Action item: Line count for "your": give how many lines in the data below contain it, with no other words.

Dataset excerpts
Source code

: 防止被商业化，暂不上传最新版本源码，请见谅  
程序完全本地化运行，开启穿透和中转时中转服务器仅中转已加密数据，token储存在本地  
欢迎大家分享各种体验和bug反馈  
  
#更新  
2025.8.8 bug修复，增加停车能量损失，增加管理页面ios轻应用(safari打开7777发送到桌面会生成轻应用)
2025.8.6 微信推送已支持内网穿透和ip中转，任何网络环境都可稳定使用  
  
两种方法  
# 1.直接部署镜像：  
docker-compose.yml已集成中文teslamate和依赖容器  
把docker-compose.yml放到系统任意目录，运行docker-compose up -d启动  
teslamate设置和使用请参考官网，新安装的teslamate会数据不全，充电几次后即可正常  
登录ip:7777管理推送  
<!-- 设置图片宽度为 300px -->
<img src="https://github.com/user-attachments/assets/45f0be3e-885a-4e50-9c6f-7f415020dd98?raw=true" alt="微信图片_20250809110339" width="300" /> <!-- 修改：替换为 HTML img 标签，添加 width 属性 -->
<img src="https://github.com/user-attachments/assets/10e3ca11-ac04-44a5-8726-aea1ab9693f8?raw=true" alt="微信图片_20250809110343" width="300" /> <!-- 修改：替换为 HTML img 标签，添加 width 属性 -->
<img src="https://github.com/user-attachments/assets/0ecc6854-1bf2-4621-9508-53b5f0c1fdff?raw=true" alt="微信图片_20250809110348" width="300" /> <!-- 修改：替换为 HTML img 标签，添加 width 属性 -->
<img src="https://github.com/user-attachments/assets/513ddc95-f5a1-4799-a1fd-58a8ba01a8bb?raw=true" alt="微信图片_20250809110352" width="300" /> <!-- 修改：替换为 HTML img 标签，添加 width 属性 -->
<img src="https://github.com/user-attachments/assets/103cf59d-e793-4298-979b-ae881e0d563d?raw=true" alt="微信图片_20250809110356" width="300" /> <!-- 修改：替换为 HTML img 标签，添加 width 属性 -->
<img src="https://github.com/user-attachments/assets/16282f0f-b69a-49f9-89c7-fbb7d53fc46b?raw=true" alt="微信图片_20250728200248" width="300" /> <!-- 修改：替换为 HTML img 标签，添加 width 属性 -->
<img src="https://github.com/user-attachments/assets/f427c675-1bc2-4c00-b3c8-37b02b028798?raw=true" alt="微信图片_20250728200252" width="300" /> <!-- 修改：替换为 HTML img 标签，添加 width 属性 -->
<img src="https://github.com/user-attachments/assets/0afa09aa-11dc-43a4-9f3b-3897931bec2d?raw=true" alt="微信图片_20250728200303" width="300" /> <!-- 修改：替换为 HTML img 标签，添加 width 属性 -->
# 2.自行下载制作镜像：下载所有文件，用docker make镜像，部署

* * *

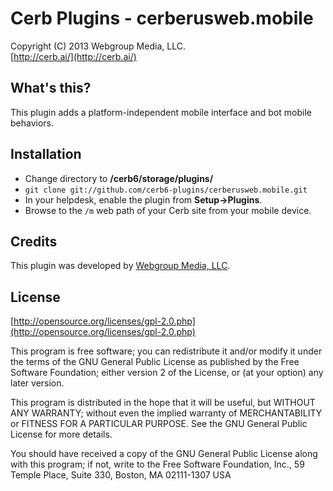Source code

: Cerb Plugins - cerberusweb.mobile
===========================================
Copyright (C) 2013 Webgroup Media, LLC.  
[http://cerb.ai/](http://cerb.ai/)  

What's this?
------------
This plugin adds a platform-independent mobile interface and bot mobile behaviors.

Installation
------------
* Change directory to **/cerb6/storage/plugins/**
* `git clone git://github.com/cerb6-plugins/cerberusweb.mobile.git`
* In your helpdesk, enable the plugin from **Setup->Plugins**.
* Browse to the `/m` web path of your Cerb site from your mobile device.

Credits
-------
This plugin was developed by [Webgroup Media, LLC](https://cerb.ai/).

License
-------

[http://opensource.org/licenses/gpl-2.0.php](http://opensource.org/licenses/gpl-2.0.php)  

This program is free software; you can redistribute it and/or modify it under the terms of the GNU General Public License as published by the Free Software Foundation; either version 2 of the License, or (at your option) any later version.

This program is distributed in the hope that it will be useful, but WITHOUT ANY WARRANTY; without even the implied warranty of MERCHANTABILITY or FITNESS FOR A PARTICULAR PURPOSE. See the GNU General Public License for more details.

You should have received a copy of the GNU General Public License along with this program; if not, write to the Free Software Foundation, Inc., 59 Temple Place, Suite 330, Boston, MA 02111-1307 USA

Solution to this exercise: 3